Off topic: Which Language fits the bill?
Thread poster: Richard Huddleson
*Disclaimer: I would prefer input from Native English speakers since they will know best about the 'Into English' market.
I am currently looking into the possibilities of adding to my language combinations (Spanish/German/Catalan --> English and English Irish) as I've been told that having only Western European languages is limiting in this industry.
I've been thinking of adding either:
- Japanese - Modern Greek - Romanian - Bulgarian
I've been getting very stressed over this, so any advice or suggestions are more than welcome and are greatly appreciated!
| | Michal Fabian
Local time: 02:17
Dutch to Slovak
Lincoln Hui wrote:
If you're lucky, it might take you ten years to acquire adequate proficiency in a new language to translate it, by which time you would have either moved on or be sufficiently established that you don't need to care.

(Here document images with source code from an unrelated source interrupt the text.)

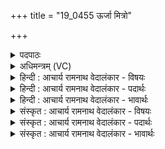 +++
title = "19_0455 ऊर्जा मित्रो"

+++
<details><summary>पदपाठः</summary>

ऊ꣣र्जा꣢। मि꣣त्रः꣢। मि꣣। त्रः꣢। व꣡रु꣢꣯णः। पि꣣न्वत। इ꣡डाः꣢꣯। पी꣡व꣢꣯रीम्। इ꣡ष꣢꣯म्। कृ꣣णुहि꣢। नः꣣। इन्द्र। ४५५।
</details>

<details><summary>अधिमन्त्रम् (VC)</summary>

- विश्वेदेवाः
- आत्रेयः
- द्विपदा त्रिष्टुप्
- धैवतः
- ऐन्द्रं काण्डम्
</details>

<details><summary>हिन्दी : आचार्य रामनाथ वेदालंकार - विषयः</summary>

अगले मन्त्र के देवता विश्वेदेवाः हैं। इसमें यह विषय है कि इन्द्र, मित्र और वरुण हमारे लिए क्या करें।
</details>

<details><summary>हिन्दी : आचार्य रामनाथ वेदालंकार - पदार्थः</summary>

पदार्थान्वय -  प्रथम—परमात्मा आदि के पक्ष में। हे (इन्द्र) परमैश्वर्यशाली परमात्मन् ! आप, (मित्रः) सूर्य और (वरुणः) वायु, मिलकर (ऊर्जा) रस से (इडाः) भूमियों को (पिन्वत) सींचो। हे इन्द्र परमात्मन् ! आप (नः) हमारे लिए (पीवरीम्) प्रचुर (इषम्) धान्य-सम्पत्ति को (कृणुहि) उत्पन्न करो, जिससे हम दुर्भिक्ष आदि से पीड़ित न हों ॥ द्वितीय—शरीर के पक्ष में। हे (इन्द्र) मेरे जीवात्मन् ! तू, (मित्रः) प्राण और (वरुणः) अपान मिलकर (ऊर्जा) बल के साथ (इडाः) मधुर वाणियों को (पिन्वत) प्रेरित करो। हे इन्द्र जीवात्मन् ! तू (नः) हमारे लिए (पीवरीम्) प्रचुर (इषम्) ज्ञान-सम्पदा को (कृणुहि) उत्पन्न कर ॥ तृतीय—राष्ट्र के पक्ष में। हे (इन्द्र) ऐश्वर्यवान् राजन् ! आप (मित्रः) राजमन्त्री और (वरुणः) सेनापति, मिलकर (ऊर्जा) अन्न के साथ (इडाः) भूमियों और गौओं को (पिन्वत) बहुतायत से प्रदान करो। हे इन्द्र राजन् ! आप (इषम्) प्रजा को (पीवरीम्) समृद्ध (कृणुहि) करो ॥९॥ इस मन्त्र में श्लेषालङ्कार है ॥९॥
</details>

<details><summary>हिन्दी : आचार्य रामनाथ वेदालंकार - भावार्थः</summary>

भावार्थ -  परमात्मा, जीवात्मा और राजा मन, बुद्धि, प्राण, अपान, सूर्य, वायु, सचिव, सेनापति आदियों के साथ मिलकर भोज्य, पेय, बल, वाणी, भूमि, गाय आदि सम्पदाओं से हमें समृद्ध करें ॥९॥
</details>

<details><summary>संस्कृत : आचार्य रामनाथ वेदालंकार - विषयः</summary>

अथ विश्वेदेवा देवताः। इन्द्रमित्रवरुणा अस्मभ्यं किं कुर्वन्त्वित्याह।
</details>

<details><summary>संस्कृत : आचार्य रामनाथ वेदालंकार - पदार्थः</summary>

पदार्थान्वय -  प्रथमः—परमात्मादिपरः। हे (इन्द्र) परमैश्वर्यशालिन् परमात्मन् ! त्वम्, (मित्रः) सूर्यः, (वरुणः) वायुश्च संभूय (ऊर्जा) रसेन। ऊर्ग् वा आपो रसः। कौ० ब्रा० १२।१। (इडाः) भूमीः। इडा इति पृथिवीनाम। निघं० १।१। (पिन्वत) सिञ्चत। पिवि सेवने सेचने च, भ्वादिः। हे इन्द्र परमात्मन् ! त्वम् (नः) अस्मभ्यम् (पीवरीम्) स्थूलां, प्रचुरामित्यर्थः (इषम्) सस्यसम्पदम् (कृणुहि) कुरु, येन वयं दुर्भिक्षादिभिर्न पीड्येमहि ॥ अथ द्वितीयः—शरीरपरः। हे (इन्द्र) मदीय जीवात्मन् ! त्वम्, (मित्रः) प्राणः, (वरुणः) अपानश्च। प्राणापानौ मित्रावरुणौ। तां० ब्रा० ६।१०।५। संभूय (ऊर्जा) बलेन। ऊर्ज बलप्राणनयोः, चुरादिः। (इडाः) मधुरा वाचः। इडा इति वाङ्नाम। निघं० १।११। (पिन्वत) प्रेरयत। हे मदीय अन्तरात्मन् ! त्वम् (नः) अस्मभ्यम् (पीवरीम्) प्रचुराम् (इषम्) ज्ञानसम्पत्तिम् (कृणुहि) कुरु ॥ अथ तृतीयः—राष्ट्रपरः। हे (इन्द्र) ऐश्वर्यवन् राजन् ! त्वम्, (मित्रः) अमात्यः, (वरुणः) सेनापतिश्च, संभूय (ऊर्जा) अन्नेन सह। ऊर्क् इति अन्ननाम। निघं० २।७। (इडाः) भूमीः धेनूश्च। इडा इति पृथिवीनाम गोनाम च। निघं० १।१, २।११। (पिन्वत) बाहुल्येन प्रयच्छत। हे इन्द्र राजन् ! त्वम् (इषम्) प्रजाम्। प्रजा वा इषः। श० १।७।३।१४। (पीवरीम्) समृद्धाम् (कृणुहि) कुरु ॥९॥ अत्र श्लेषालङ्कारः ॥९॥
</details>

<details><summary>संस्कृत : आचार्य रामनाथ वेदालंकार - भावार्थः</summary>

भावार्थ -  परमात्मा जीवात्मा नृपतिश्च मनोबुद्धिप्राणापानसूर्यवायुसचिव- सेनापत्यादिभिः सह संभूय भोज्यपेयबलवाग्भूमिधेन्वादिसम्पद्भिः सर्वान् समृद्धान् कुर्वन्तु ॥९॥
</details>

Your languages pick you, not the other way around.
What Lincoln said. Quite simply not a good investment, time-wise and energy-wise. Plus, if you only start to study a language because you want to monetize on it, not because you are passionate about the language and the culture, it will feel like a chore.
If you really want to pick one from the list, the easiest will be Romanian, as it is a Romance language which works on the same principles as French or Italian (or Spanish). The others would take years of full-time study. I hear, however, that the RO-EN market is pretty saturated with Romanians who are happy to translate into (what they think is) English.
Local time: 14:17
Chinese to English
| Who on earth told you that? || Sep 25, 2014 |
I've been told that having only Western European languages is limiting in this industry.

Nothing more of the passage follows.